_Material shown_:
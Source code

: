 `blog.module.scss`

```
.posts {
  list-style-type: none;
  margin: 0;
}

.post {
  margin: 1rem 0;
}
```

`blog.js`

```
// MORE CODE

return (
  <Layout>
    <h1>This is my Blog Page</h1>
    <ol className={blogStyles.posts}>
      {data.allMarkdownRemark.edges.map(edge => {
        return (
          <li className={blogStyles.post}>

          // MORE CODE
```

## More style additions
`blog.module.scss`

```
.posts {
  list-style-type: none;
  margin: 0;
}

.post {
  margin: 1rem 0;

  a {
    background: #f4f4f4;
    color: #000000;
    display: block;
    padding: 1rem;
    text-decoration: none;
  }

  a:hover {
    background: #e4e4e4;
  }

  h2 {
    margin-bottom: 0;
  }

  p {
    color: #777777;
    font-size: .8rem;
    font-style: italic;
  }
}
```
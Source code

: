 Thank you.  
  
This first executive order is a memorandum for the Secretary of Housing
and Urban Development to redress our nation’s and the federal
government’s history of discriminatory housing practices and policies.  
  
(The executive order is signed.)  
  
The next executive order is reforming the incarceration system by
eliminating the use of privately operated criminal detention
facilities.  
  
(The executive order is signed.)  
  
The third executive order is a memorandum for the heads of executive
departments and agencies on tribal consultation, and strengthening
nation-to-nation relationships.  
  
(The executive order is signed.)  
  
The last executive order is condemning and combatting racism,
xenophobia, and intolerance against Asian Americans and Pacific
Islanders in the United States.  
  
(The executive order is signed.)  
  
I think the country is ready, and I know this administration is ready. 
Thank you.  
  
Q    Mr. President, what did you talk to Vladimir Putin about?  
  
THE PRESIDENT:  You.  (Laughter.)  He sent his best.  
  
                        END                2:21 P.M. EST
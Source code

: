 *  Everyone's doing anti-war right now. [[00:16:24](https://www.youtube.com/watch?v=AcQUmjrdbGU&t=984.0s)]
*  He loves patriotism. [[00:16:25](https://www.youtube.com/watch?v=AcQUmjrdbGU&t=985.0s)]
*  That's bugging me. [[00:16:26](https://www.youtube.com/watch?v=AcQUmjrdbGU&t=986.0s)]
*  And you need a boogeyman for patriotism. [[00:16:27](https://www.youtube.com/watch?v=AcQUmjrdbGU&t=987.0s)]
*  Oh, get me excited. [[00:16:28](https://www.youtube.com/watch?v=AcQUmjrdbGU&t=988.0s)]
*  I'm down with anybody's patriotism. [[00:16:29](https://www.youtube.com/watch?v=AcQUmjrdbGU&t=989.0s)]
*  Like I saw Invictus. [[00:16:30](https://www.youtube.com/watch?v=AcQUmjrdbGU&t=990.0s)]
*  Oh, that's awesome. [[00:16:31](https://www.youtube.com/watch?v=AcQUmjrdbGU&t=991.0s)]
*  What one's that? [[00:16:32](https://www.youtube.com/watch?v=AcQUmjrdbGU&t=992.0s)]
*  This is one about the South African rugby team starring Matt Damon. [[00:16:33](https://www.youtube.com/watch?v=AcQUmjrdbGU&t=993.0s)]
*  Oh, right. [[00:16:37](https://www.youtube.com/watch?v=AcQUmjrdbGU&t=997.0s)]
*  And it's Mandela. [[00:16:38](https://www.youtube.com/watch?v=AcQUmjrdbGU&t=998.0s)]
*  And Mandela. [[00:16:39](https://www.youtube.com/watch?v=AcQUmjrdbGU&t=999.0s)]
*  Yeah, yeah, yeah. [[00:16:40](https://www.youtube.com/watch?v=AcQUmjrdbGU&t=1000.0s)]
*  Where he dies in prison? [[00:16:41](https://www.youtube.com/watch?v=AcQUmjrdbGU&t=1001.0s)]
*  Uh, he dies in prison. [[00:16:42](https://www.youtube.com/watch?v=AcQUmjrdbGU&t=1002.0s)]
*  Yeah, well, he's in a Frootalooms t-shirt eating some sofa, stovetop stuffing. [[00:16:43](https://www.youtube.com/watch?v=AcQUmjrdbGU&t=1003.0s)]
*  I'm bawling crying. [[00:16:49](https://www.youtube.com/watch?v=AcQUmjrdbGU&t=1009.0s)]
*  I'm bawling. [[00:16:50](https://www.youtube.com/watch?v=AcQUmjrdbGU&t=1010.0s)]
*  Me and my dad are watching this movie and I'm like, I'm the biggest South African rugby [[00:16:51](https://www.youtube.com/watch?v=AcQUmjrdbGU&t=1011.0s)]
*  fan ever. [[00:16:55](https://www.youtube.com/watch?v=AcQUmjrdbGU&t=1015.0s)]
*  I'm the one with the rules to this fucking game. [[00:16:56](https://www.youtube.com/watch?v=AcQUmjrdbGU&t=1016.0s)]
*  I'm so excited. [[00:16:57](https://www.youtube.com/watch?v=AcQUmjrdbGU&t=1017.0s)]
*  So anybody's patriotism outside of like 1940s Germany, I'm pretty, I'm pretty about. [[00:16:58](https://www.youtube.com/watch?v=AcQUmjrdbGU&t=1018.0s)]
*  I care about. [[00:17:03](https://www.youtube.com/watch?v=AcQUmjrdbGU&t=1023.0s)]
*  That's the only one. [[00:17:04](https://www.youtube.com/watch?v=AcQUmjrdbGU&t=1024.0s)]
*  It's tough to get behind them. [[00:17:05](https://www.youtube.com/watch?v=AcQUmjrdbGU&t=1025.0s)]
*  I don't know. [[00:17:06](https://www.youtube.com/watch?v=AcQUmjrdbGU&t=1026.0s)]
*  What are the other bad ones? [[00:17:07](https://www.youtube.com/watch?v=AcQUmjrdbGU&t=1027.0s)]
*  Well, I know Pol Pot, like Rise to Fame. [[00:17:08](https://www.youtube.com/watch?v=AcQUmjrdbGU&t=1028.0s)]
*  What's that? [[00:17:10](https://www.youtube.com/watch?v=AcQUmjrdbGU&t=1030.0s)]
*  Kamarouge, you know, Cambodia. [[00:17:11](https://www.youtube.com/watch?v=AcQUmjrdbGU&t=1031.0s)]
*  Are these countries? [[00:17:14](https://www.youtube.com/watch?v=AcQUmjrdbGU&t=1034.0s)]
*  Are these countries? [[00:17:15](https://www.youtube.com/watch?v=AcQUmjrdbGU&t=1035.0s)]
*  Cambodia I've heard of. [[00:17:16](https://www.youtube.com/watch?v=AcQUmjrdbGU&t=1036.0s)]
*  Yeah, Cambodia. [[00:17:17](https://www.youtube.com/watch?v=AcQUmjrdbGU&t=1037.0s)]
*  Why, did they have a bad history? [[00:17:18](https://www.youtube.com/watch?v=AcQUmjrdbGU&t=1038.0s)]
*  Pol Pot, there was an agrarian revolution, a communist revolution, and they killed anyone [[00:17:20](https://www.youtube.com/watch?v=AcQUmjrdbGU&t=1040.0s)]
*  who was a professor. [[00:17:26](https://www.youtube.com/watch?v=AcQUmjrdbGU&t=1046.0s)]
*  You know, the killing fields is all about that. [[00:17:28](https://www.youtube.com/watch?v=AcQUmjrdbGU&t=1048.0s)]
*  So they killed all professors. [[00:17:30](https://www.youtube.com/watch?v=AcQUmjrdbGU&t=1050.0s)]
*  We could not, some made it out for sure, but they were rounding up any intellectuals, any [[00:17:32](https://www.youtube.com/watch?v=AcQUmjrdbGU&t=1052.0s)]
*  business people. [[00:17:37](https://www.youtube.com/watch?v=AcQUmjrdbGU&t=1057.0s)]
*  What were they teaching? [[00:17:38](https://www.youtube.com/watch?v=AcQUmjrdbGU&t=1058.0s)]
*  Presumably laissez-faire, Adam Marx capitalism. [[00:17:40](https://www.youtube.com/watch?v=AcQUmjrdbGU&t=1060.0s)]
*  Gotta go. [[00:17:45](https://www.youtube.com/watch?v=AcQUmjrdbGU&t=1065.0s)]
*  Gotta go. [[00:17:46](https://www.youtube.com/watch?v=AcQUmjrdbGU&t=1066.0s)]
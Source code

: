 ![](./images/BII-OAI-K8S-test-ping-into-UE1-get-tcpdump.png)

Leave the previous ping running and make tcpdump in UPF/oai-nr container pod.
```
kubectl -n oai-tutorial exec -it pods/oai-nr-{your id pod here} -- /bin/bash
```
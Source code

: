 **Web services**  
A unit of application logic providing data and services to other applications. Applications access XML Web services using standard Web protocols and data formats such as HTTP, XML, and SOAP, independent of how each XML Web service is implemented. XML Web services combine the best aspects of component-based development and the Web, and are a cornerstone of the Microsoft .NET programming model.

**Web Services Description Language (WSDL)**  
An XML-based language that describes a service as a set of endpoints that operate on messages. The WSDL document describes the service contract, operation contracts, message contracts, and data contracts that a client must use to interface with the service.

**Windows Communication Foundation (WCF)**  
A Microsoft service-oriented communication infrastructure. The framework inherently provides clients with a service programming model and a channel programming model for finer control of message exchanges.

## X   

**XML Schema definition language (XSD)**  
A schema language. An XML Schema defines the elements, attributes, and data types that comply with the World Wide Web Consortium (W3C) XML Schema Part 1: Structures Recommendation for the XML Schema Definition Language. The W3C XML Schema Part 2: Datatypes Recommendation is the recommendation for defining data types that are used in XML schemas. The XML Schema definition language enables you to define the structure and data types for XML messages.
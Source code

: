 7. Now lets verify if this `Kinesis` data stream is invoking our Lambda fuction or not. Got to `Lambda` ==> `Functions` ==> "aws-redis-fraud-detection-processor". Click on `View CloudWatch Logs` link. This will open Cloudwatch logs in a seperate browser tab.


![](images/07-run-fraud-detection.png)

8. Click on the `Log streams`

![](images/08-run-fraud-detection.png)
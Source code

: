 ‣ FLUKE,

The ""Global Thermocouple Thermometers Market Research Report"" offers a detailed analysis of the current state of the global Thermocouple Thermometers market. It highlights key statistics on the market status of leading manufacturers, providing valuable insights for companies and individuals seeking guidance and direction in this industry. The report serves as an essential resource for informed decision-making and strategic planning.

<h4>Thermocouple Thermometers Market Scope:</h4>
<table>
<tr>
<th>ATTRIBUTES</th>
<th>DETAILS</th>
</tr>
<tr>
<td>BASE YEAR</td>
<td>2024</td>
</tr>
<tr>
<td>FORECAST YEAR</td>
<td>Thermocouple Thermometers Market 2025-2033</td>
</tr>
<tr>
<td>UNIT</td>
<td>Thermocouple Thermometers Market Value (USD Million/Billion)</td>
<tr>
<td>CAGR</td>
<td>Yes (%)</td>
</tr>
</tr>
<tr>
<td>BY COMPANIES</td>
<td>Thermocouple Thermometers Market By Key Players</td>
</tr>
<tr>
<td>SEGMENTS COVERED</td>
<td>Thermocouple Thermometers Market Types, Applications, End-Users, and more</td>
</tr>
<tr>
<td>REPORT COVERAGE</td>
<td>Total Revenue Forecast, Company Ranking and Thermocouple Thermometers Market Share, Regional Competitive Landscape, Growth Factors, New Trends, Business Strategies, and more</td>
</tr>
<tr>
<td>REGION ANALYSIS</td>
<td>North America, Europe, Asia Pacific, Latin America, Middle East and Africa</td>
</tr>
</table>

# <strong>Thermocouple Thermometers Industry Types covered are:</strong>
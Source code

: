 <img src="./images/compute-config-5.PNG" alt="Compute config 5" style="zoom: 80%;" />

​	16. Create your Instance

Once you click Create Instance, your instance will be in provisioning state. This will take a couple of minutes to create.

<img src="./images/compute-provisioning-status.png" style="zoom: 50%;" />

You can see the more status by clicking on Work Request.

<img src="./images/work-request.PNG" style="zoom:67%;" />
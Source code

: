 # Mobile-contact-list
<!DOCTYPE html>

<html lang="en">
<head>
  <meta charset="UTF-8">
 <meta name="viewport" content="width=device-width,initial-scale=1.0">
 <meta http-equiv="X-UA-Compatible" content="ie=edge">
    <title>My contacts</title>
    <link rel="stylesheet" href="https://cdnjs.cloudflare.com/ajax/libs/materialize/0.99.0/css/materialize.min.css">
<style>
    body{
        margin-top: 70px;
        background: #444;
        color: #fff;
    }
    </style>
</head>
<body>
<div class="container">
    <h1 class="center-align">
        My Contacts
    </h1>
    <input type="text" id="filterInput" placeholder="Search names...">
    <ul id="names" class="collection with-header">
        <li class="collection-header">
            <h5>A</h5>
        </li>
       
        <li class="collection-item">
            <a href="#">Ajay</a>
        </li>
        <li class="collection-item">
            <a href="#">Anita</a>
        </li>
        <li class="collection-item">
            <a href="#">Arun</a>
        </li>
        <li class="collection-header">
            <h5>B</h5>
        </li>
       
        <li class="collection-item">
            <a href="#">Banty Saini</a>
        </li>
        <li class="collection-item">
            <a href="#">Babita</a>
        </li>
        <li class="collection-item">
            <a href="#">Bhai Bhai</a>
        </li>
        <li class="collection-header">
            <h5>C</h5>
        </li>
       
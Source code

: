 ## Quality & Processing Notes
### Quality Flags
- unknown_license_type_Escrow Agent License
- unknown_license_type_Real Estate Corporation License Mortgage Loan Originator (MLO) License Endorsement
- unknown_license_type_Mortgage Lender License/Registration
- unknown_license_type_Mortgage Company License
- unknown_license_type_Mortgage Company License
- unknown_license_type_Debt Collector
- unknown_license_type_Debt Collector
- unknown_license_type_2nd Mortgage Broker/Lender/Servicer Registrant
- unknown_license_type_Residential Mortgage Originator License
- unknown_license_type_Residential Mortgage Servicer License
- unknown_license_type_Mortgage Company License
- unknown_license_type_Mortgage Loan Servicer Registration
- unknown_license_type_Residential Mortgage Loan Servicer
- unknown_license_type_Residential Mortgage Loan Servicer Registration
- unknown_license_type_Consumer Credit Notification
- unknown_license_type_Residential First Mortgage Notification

_Task objective_: Print exactly the lines of the listing above starting at the line containing "Description Language (WSDL)**" and ending at the line containing "definition language (XSD)**", both included.

_Answer space_:
**Web Services Description Language (WSDL)**  
An XML-based language that describes a service as a set of endpoints that operate on messages. The WSDL document describes the service contract, operation contracts, message contracts, and data contracts that a client must use to interface with the service.

**Windows Communication Foundation (WCF)**  
A Microsoft service-oriented communication infrastructure. The framework inherently provides clients with a service programming model and a channel programming model for finer control of message exchanges.

## X   

**XML Schema definition language (XSD)**  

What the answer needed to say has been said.